- **TASK REQUIREMENTS**: Only the lines from the one containing "- Delete legacy" through the final line of the material below should be output, exactly as they stand.
+-------+
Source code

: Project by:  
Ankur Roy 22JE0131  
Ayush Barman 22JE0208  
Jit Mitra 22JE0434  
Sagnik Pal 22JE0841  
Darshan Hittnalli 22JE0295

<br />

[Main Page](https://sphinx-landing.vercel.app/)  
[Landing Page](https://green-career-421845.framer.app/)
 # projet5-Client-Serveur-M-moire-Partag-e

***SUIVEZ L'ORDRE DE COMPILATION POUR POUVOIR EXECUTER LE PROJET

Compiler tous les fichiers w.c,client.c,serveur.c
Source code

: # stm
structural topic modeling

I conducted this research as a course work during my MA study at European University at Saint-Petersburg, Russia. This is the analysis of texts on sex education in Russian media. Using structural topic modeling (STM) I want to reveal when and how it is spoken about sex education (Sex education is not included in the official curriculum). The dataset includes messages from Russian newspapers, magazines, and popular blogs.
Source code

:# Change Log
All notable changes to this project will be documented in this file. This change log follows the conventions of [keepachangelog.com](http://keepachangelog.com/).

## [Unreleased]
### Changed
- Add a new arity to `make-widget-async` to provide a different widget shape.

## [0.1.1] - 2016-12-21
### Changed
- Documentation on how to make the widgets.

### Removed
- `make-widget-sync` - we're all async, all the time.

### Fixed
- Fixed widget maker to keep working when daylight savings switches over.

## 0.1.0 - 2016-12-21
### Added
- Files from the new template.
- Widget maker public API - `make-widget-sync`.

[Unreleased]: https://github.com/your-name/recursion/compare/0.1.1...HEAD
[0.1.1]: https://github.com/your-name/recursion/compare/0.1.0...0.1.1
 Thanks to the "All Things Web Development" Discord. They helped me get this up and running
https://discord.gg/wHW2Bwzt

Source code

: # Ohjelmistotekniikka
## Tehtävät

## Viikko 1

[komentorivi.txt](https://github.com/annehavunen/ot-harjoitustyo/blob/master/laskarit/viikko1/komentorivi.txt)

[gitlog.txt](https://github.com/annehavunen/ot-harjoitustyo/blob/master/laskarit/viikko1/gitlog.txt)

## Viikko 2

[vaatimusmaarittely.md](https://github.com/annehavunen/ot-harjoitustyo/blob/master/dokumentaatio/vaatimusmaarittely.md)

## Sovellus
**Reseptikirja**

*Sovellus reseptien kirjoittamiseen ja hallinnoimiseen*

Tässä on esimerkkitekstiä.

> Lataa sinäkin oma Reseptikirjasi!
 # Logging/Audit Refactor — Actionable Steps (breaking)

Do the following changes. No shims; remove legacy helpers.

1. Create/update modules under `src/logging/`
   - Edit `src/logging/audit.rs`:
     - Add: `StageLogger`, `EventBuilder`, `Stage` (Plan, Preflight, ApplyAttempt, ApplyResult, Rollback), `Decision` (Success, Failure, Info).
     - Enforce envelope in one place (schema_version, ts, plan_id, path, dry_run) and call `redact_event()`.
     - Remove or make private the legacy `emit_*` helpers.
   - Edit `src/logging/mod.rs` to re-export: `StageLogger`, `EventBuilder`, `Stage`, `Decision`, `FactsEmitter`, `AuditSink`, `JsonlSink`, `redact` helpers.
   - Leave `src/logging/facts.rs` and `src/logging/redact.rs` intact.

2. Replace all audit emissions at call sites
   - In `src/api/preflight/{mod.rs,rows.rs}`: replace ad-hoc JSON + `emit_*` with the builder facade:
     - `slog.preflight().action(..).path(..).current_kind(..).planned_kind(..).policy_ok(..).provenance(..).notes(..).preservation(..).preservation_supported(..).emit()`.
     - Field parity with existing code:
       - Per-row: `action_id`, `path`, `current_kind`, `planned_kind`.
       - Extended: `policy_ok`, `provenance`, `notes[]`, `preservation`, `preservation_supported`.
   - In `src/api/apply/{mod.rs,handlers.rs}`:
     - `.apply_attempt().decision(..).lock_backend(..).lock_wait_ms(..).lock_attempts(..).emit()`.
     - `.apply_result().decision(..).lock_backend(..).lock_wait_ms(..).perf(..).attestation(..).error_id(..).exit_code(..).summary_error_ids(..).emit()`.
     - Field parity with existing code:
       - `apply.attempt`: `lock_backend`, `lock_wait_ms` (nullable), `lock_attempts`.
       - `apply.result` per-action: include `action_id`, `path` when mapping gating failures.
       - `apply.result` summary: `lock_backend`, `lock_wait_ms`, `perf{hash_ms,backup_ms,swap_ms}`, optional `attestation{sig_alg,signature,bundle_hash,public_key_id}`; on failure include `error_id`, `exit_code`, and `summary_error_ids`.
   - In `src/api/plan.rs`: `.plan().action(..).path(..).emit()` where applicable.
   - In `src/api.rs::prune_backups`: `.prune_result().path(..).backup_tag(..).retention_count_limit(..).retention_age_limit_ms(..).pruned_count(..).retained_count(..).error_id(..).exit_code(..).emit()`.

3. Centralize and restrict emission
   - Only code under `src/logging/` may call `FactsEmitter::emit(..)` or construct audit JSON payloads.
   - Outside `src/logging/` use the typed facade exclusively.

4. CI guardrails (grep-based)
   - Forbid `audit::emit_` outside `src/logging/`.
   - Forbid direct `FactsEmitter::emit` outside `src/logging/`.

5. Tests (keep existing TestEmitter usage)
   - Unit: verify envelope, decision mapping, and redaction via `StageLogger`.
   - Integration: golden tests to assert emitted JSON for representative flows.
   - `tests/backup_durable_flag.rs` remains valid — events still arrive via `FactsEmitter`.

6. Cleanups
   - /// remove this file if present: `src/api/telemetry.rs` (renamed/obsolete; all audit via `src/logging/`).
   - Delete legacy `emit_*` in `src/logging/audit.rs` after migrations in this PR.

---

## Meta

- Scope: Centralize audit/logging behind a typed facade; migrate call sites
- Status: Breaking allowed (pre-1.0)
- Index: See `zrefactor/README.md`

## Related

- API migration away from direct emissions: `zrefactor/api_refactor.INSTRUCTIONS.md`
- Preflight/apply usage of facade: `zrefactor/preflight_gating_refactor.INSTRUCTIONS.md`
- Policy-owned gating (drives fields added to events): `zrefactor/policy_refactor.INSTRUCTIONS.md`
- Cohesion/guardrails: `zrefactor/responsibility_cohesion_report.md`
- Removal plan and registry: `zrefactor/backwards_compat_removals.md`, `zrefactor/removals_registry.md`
+-------+
- **RESPONSE FOR THIS EXERCISE**:
   - Delete legacy `emit_*` in `src/logging/audit.rs` after migrations in this PR.

---

## Meta

- Scope: Centralize audit/logging behind a typed facade; migrate call sites
- Status: Breaking allowed (pre-1.0)
- Index: See `zrefactor/README.md`

## Related

- API migration away from direct emissions: `zrefactor/api_refactor.INSTRUCTIONS.md`
- Preflight/apply usage of facade: `zrefactor/preflight_gating_refactor.INSTRUCTIONS.md`
- Policy-owned gating (drives fields added to events): `zrefactor/policy_refactor.INSTRUCTIONS.md`
- Cohesion/guardrails: `zrefactor/responsibility_cohesion_report.md`
- Removal plan and registry: `zrefactor/backwards_compat_removals.md`, `zrefactor/removals_registry.md`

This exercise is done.